**What is expected**
Scan the material below and copy every line holding the word "Check".

**Information supplied**
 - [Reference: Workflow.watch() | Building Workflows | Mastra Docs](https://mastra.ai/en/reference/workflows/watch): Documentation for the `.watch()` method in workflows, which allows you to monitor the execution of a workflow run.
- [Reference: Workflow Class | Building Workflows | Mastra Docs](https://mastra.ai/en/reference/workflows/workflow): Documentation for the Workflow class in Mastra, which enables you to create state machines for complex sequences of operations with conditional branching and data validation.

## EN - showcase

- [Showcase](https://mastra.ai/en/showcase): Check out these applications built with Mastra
* * *
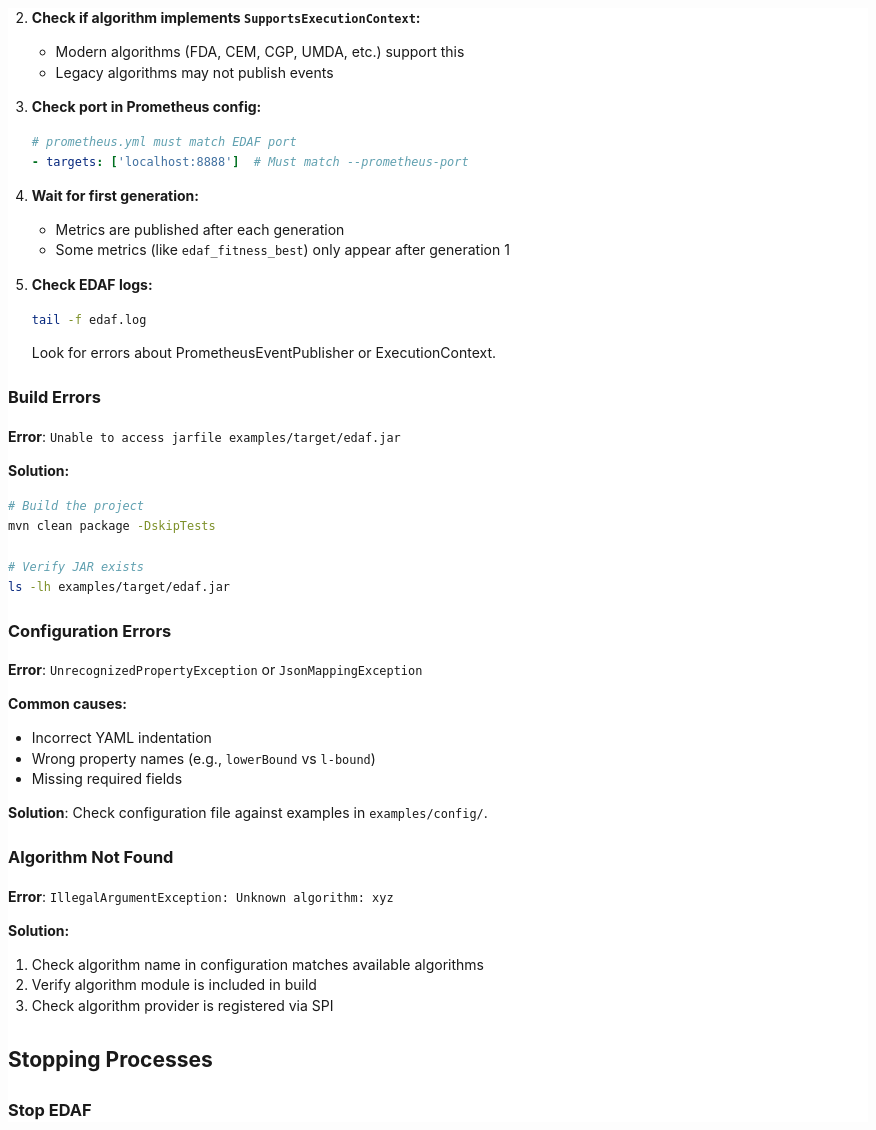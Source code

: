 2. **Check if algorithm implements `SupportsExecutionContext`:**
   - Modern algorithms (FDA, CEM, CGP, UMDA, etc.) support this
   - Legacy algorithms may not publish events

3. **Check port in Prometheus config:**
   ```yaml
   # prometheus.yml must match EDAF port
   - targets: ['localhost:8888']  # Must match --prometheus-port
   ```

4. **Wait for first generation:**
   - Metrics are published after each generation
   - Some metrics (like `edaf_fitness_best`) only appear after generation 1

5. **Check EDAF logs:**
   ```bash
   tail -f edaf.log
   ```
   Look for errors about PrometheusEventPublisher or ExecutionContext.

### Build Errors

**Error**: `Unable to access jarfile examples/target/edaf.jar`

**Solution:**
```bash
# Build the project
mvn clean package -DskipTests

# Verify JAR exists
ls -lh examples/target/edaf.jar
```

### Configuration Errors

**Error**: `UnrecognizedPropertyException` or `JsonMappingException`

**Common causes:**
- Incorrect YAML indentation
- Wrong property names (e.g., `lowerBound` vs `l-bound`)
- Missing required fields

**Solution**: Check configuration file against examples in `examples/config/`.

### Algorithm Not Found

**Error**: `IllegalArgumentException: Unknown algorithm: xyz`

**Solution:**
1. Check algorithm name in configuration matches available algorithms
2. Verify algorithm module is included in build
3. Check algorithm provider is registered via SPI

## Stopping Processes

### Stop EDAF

**Output for this exercise**
- [Showcase](https://mastra.ai/en/showcase): Check out these applications built with Mastra
: 2. **Check if algorithm implements `SupportsExecutionContext`:**
3. **Check port in Prometheus config:**
5. **Check EDAF logs:**
**Solution**: Check configuration file against examples in `examples/config/`.
1. Check algorithm name in configuration matches available algorithms
3. Check algorithm provider is registered via SPI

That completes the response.